• [Task details]: Go through the entries one line at a time, and gather every line that has the word "include".

• [Listed records]:
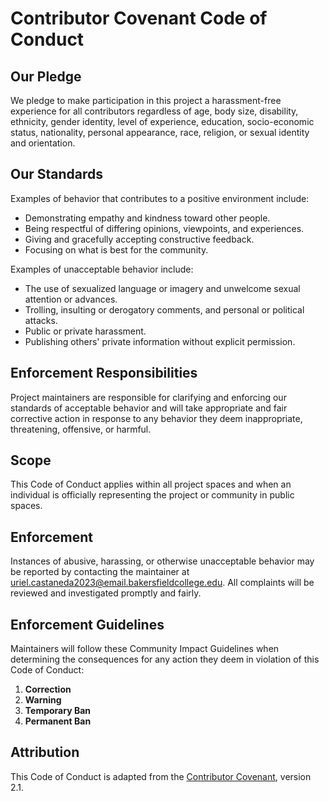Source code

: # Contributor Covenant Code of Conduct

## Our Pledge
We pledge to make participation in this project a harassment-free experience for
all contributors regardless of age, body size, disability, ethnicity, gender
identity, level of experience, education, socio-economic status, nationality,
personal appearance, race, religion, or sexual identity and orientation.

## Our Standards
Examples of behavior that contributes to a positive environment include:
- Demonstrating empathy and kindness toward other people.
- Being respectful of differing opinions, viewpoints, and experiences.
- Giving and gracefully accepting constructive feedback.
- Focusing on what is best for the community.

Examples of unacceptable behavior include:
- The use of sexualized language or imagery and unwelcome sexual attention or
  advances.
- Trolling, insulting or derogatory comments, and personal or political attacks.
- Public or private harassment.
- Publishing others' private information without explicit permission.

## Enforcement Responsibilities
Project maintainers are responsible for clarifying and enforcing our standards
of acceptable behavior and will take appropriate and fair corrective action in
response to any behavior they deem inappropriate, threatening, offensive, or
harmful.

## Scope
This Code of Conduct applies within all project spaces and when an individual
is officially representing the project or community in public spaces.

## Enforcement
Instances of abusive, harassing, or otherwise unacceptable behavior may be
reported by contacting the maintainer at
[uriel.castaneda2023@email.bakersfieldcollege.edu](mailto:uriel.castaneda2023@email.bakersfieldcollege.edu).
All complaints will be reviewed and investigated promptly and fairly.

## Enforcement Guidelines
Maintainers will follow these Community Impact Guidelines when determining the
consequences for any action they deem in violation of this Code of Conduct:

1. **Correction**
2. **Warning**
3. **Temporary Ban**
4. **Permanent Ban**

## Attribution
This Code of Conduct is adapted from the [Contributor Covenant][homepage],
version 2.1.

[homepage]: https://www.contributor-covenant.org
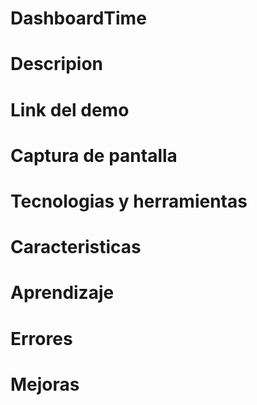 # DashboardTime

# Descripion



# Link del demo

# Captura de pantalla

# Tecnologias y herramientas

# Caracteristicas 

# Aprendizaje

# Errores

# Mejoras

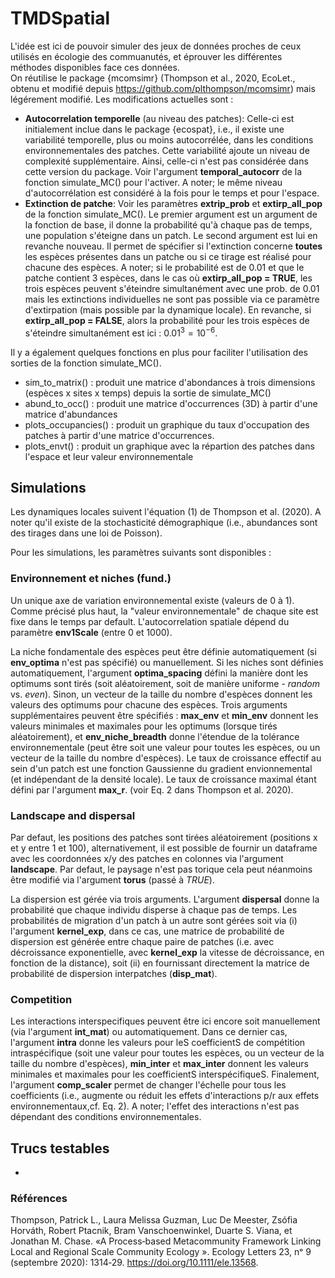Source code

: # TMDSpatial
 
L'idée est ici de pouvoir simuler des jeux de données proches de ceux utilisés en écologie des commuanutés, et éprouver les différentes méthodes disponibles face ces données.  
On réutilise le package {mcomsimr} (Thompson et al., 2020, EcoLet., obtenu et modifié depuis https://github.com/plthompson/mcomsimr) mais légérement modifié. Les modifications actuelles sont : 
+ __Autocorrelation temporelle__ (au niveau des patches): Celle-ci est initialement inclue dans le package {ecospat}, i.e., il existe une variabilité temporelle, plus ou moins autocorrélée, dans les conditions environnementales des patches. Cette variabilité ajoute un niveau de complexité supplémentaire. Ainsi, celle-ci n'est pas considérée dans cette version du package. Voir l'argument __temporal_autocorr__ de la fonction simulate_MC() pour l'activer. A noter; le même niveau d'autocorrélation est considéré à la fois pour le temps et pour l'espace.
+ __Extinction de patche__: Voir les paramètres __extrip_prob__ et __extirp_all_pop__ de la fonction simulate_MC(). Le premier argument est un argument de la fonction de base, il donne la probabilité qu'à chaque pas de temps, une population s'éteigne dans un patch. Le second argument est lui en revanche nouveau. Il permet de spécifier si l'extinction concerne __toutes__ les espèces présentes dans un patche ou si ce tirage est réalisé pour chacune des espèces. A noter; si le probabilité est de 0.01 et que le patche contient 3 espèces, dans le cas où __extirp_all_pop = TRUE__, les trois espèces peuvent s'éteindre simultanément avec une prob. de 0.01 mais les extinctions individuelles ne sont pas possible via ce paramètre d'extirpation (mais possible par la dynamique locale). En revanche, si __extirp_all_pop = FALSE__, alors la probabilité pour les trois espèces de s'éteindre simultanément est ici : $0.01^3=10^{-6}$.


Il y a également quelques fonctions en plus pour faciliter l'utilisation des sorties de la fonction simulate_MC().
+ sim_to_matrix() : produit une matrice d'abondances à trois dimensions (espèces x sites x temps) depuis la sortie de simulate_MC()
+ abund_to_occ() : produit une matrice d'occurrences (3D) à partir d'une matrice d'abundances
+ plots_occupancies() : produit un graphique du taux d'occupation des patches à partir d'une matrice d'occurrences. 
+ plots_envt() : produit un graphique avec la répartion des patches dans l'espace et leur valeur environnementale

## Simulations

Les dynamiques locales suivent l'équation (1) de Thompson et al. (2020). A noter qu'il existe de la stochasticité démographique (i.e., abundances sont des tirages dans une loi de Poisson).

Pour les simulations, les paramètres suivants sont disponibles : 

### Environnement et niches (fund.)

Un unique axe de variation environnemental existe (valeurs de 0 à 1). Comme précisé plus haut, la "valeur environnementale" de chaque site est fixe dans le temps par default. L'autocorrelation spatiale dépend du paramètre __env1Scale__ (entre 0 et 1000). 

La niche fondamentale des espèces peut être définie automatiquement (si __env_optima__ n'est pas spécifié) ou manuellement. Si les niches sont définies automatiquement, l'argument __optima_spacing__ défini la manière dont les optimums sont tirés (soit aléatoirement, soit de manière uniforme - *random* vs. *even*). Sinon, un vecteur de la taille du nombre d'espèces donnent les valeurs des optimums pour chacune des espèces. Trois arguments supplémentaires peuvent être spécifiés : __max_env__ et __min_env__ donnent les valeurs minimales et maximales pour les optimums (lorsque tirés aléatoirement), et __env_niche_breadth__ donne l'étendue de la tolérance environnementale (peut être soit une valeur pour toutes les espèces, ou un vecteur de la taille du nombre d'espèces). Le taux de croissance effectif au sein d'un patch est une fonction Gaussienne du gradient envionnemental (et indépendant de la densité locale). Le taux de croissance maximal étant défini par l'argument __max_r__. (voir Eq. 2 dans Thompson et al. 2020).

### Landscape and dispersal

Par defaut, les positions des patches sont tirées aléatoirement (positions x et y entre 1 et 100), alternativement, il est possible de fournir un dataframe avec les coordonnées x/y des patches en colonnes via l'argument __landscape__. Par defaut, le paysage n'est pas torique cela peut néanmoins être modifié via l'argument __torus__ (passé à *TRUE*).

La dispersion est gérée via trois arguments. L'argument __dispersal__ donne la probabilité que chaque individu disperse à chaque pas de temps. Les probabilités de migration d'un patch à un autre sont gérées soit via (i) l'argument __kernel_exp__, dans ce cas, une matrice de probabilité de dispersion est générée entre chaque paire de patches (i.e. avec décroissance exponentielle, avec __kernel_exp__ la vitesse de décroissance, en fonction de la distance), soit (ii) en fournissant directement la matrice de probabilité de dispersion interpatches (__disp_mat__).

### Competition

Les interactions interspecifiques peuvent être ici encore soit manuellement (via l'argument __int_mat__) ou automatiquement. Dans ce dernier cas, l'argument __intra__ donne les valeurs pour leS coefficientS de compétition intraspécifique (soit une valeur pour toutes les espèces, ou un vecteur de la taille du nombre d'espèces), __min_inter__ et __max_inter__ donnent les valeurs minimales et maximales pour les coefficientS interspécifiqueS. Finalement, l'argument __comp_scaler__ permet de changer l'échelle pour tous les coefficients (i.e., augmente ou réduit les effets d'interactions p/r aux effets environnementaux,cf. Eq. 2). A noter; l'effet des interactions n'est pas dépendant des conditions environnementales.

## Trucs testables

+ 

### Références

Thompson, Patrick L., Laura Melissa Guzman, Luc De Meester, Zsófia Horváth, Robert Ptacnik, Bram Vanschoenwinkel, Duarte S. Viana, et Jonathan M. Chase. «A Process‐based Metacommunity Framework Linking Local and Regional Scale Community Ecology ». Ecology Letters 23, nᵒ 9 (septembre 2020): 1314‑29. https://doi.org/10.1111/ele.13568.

---

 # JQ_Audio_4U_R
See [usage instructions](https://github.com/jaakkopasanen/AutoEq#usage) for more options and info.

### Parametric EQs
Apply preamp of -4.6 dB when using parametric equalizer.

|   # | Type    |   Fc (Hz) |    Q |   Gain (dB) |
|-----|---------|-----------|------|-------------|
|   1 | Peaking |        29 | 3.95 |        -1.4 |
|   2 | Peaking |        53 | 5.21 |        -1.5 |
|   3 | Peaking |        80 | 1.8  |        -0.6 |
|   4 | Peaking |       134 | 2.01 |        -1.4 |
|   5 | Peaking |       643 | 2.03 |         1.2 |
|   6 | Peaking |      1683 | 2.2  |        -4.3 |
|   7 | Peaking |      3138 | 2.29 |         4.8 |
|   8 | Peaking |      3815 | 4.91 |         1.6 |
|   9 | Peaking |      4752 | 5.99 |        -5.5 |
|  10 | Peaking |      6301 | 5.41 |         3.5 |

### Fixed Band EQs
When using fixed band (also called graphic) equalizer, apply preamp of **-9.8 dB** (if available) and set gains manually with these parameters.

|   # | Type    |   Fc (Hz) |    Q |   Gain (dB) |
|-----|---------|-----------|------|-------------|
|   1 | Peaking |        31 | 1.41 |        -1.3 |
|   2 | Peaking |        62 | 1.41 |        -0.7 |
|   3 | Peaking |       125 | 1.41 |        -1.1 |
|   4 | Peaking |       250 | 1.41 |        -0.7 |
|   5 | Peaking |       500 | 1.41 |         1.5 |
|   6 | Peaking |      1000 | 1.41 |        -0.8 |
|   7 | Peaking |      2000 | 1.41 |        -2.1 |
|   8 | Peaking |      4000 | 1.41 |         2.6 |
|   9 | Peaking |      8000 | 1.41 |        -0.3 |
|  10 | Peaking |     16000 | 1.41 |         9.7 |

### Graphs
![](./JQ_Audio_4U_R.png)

• [Answer to this task]:
Examples of behavior that contributes to a positive environment include:
Examples of unacceptable behavior include:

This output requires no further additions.